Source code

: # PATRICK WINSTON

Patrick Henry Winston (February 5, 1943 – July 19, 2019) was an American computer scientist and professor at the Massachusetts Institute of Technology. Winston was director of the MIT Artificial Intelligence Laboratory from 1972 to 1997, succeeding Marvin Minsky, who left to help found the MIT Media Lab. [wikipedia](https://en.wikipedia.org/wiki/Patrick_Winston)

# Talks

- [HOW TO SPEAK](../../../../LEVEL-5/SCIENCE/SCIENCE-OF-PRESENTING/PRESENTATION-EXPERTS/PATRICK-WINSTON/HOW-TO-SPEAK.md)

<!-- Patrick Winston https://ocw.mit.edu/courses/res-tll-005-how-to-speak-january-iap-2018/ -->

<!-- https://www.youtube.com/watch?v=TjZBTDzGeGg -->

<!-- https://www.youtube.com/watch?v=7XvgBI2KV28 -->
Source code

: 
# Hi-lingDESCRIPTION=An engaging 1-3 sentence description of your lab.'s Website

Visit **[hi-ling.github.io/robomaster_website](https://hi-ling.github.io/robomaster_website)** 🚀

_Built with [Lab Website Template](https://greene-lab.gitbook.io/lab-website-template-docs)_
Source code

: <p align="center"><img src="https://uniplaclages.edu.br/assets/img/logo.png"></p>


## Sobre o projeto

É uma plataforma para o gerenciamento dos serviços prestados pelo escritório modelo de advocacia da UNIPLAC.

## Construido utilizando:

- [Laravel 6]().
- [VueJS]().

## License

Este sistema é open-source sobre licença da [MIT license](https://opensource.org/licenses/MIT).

____________________

> **EXERCISE GOAL**:
Go through the listing and copy each line exactly.

> **SOLUTION FOR THIS EXERCISE**:
Source code

: # PATRICK WINSTON

Patrick Henry Winston (February 5, 1943 – July 19, 2019) was an American computer scientist and professor at the Massachusetts Institute of Technology. Winston was director of the MIT Artificial Intelligence Laboratory from 1972 to 1997, succeeding Marvin Minsky, who left to help found the MIT Media Lab. [wikipedia](https://en.wikipedia.org/wiki/Patrick_Winston)

# Talks

- [HOW TO SPEAK](../../../../LEVEL-5/SCIENCE/SCIENCE-OF-PRESENTING/PRESENTATION-EXPERTS/PATRICK-WINSTON/HOW-TO-SPEAK.md)

<!-- Patrick Winston https://ocw.mit.edu/courses/res-tll-005-how-to-speak-january-iap-2018/ -->

<!-- https://www.youtube.com/watch?v=TjZBTDzGeGg -->

<!-- https://www.youtube.com/watch?v=7XvgBI2KV28 -->
Source code

: 
# Hi-lingDESCRIPTION=An engaging 1-3 sentence description of your lab.'s Website

Visit **[hi-ling.github.io/robomaster_website](https://hi-ling.github.io/robomaster_website)** 🚀

_Built with [Lab Website Template](https://greene-lab.gitbook.io/lab-website-template-docs)_
Source code

: <p align="center"><img src="https://uniplaclages.edu.br/assets/img/logo.png"></p>


## Sobre o projeto

É uma plataforma para o gerenciamento dos serviços prestados pelo escritório modelo de advocacia da UNIPLAC.

## Construido utilizando:

- [Laravel 6]().
- [VueJS]().

## License

Este sistema é open-source sobre licença da [MIT license](https://opensource.org/licenses/MIT).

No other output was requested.